Warning

 

Close
Confirm Action

Are you sure you wish to do this?

Cancel Confirm
AR15.COM
11/2/2001 12:34:34 PM EDT
I've been writing code for quite a while but never got around to learning regular expressions, until today.  Had to write some code to validate a domain name as being properly formatted, and figured I'd learn how to do it with reg exp.

Here's my pattern:   [b][a-zA-Z0-9]\.com|net|org$[/b]

Which I understand as "match until you don't find a letter or number, then you must find a dot/period then com, net or org".  Problem is that I can pass it stuff like a&a.com and it matches, and I can't figure it out.  

Any help would be, well, helpfull. [:)]

11/2/2001 1:09:49 PM EDT
[#1]
Hi DVDTracker,

I assume you are talking PERL regexps?  There is slightly different syntax for different languages (various UNIX shells, xemacs, C language, etc).

The problem is anything in brackets means you are only matching one letter by default.

So your expression matches:
a&a.com
because it is finding a match with the underlined portion:
a&[u]a.com[/u]

If you are trying to match any alphanumeric for any number of characters, followed by the .net, .com, or .org domains, your expression should look like this:
[b]^[a-zA-Z0-9]+\.com|net|org$[/b]

I'm assuming the rest of your syntax is right. Offhand I forget how the logical or operator works (the |).  

The changes are the ^ anchor.  This anchors your regexp to the beginning of the word.  That was why your previous regexp was not excluding the "a&" portion in your example -- you didn't tell it that it couldn't have anything in front of the string you were matching.

The other change is the "+" modifier.  As I said earlier, anything in brackets denotes just one character.  So the + modifier means that you are now matching for one or more characters that meet the criterion of [a-zA-Z0-9].  If it was okay to have zero or more characters, you could use the * modifier instead of the +, but I don't think that is what you want in your example.

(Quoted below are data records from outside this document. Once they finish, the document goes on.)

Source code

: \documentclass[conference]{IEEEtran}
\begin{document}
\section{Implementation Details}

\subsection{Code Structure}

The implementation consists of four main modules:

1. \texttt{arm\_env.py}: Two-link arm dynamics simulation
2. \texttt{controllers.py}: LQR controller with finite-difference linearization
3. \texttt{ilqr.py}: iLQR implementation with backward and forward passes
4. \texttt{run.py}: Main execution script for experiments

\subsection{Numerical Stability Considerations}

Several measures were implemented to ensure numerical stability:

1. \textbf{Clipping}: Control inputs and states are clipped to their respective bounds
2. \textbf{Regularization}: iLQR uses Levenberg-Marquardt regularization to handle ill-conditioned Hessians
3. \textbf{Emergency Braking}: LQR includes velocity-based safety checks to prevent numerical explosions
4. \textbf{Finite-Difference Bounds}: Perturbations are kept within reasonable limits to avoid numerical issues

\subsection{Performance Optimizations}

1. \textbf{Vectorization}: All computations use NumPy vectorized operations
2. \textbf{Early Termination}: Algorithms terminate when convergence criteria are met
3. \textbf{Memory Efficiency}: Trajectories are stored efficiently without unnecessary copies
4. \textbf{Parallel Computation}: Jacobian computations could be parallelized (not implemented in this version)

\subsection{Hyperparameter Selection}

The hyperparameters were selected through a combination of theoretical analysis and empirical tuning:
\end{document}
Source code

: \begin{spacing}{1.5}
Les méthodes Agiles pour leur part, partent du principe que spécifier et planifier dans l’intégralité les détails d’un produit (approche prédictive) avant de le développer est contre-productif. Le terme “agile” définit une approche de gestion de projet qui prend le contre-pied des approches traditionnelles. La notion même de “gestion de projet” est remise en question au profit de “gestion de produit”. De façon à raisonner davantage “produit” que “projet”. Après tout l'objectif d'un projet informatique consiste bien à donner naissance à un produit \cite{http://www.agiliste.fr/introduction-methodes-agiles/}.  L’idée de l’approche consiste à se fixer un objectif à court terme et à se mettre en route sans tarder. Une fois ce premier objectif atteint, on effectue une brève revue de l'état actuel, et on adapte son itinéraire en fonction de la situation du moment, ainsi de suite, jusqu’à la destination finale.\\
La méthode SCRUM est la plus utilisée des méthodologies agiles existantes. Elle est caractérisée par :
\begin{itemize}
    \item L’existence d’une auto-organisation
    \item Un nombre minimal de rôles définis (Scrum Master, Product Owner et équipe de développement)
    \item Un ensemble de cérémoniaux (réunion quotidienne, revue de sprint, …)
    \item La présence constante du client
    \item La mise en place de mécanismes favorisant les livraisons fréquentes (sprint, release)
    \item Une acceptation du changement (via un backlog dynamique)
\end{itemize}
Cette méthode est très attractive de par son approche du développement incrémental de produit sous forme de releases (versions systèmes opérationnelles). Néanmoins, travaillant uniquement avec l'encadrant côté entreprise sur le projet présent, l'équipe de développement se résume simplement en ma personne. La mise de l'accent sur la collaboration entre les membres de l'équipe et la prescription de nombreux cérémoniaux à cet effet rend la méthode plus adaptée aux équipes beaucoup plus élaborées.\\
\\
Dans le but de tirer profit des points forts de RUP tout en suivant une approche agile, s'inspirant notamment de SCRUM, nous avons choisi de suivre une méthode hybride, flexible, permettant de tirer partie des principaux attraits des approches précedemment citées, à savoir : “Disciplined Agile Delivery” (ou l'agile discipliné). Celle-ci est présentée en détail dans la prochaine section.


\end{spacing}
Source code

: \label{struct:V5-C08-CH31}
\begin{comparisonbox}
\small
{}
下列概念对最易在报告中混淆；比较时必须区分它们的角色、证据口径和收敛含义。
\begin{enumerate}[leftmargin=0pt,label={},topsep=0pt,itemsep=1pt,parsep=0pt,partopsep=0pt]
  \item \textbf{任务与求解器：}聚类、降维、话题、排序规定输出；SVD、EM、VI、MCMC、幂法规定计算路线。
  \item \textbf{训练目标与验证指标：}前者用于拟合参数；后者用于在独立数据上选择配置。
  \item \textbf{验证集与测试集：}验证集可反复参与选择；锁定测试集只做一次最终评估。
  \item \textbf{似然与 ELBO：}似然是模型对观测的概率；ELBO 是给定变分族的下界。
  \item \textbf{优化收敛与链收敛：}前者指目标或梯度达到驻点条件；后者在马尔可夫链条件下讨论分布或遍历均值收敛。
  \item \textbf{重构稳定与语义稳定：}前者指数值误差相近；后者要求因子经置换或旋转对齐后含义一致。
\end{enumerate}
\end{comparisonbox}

Hope that helps and it wasn't too terribly confusing.  Let me know if you need any follow up clarification.

Dilbert

[Edited to fix UBBcode]
__
If it ain't broke, fix it till it is!
11/2/2001 1:11:08 PM EDT
[#2]
What your regular expression says is to find within the string a pattern that has one letter/number followed by a .com, .net, or .org at the end of the string.  Your string "a&a.com" matches that criteria.  It has an "a", which is a valid letter/number, followed by a ".com".  If you want your string to have only letters/numbers preceding the .com, etc., from the very beginning of the string, you need to write it thusly:

^[a-zA-Z0-9]+\.[com|net|org]$

I think that's right, although I didn't actually check it out myself.  YMMV.
11/2/2001 1:16:32 PM EDT
[#3]
Yes, thanks guys!  I can see now where the missing "^" at the beginning was causing problems, as well as the "+".  FYI, here's the working expresion.  I added a hyphen since that is valid in a domain name.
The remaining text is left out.